This is like saying 'yes' exists in all languages because there's an equivalent in every language... It's... a bit clikbaity


Irish doesn't have words for "yes" and "no" -- answers must echo the verb: "Are you okay?" "Am." "Did you tell him to come over?" "Didn't tell."


Unsurprisingly, it's similar in Scottish Gaelic and Welsh. Mandarin and Cantonese (and probably other Sinitic languages) don't either, with much the same arrangement as the Celtic languages.


Enter 嗯(polyphonic):

ng1: indeed, so what? ng2: huh? ng3: what? ng4: yeah, yes. ng~: nooo.


In Welsh there's (Nag-)Ydw and (Nag-)Oes, and Dim.

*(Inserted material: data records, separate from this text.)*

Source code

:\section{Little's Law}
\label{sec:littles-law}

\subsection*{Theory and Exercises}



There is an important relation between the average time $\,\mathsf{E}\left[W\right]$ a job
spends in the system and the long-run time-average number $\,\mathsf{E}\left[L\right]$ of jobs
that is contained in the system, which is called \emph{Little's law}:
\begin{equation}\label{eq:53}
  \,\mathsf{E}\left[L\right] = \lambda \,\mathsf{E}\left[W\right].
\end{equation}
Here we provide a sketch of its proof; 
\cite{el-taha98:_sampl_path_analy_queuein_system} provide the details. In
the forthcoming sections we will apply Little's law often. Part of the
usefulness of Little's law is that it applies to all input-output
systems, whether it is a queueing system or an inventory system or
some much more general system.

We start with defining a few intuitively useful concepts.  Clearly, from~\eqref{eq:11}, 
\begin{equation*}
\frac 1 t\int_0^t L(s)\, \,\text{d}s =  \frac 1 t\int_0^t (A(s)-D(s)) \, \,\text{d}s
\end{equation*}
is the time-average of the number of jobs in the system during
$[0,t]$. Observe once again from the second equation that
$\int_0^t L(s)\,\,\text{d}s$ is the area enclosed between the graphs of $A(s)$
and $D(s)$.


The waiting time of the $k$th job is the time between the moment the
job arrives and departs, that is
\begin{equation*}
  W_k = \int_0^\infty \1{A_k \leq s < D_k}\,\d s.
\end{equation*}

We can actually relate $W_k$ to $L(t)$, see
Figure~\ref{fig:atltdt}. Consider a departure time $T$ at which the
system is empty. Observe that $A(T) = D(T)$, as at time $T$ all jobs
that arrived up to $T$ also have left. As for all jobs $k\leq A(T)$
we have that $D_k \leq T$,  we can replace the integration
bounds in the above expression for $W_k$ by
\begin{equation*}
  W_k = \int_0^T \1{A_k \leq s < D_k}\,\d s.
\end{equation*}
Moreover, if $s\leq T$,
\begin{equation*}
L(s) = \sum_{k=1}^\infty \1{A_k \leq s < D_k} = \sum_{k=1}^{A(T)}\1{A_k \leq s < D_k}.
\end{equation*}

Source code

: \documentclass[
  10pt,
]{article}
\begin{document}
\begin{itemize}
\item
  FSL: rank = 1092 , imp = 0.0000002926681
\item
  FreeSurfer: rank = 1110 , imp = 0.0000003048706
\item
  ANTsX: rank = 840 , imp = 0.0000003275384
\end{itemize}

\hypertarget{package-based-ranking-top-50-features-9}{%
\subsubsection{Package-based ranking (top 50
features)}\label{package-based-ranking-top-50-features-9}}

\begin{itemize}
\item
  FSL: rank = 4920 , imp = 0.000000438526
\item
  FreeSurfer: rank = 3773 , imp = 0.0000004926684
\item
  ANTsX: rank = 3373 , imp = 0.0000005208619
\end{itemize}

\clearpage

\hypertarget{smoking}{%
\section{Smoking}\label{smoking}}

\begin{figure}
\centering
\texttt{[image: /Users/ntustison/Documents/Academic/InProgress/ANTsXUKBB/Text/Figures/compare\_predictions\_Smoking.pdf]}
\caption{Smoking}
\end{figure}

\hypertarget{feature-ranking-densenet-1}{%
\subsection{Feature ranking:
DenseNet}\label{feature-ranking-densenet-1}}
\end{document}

No Shi? I had no idea about Mandarin.


There are many yes-like words, but not exactly "yes". There's "it is", "it's correct", and "it's good" that may be used depending on context to mean yes.


Shi means "is", not "yes" in Mandarin.


who sais yes isn't a contraction of i'is


Surprisingly, this is partially true. It's a contraction but an older one.

https://en.m.wiktionary.org/wiki/yes


Amazing! I wonder about the universality of head nods (for yes) and head shakes (for no), and whether languages that lack a "yes" or "no" might still use nods.


Not universal, a few exceptions[1] :

> There are several exceptions: in Greece, Iran, Turkey, Bulgaria,[2] Albania, and Sicily a single nod of the head up (not down) indicates a "no".

Though for Bulgaria at least it seems it's shifting with many people who lived abroad at some point(myself included) and have picked up the correct/more universal form. Which makes it worse: Now no one really knows whether you mean yes or no...

[1] https://en.wikipedia.org/wiki/Nod_(gesture)


There's also the head bobble, common in south India, which looks a lot like an ongoing head shake but generally means something like ongoing agreement.

https://en.wikipedia.org/wiki/Head_bobble


Referring to it as "ongoing agreement" reminds me of something I think of as the "confessional no." When addicts talk about their addiction, there's often a rhythmic shaking of the head from side to side like a continual "no," but that speeds up and slows down with some relationship to the grammar of the sentences used.

You can probably make yourself do it by saying out loud: "When I was young, I thought I understood everything." It's like an ongoing disagreement.


What's being argued here is like saying "french" and "francais" are completely unrelated words because they sound different, despite being somewhat similar in sound and having a clear shared origin and meaning.

You can go pretty much anywhere on earth and say "huh? uh? ummm?" in response to something that you don't understand and people will get that you don't understand. Say another word, like "Great", and they might not know that you're affirming whatever they said.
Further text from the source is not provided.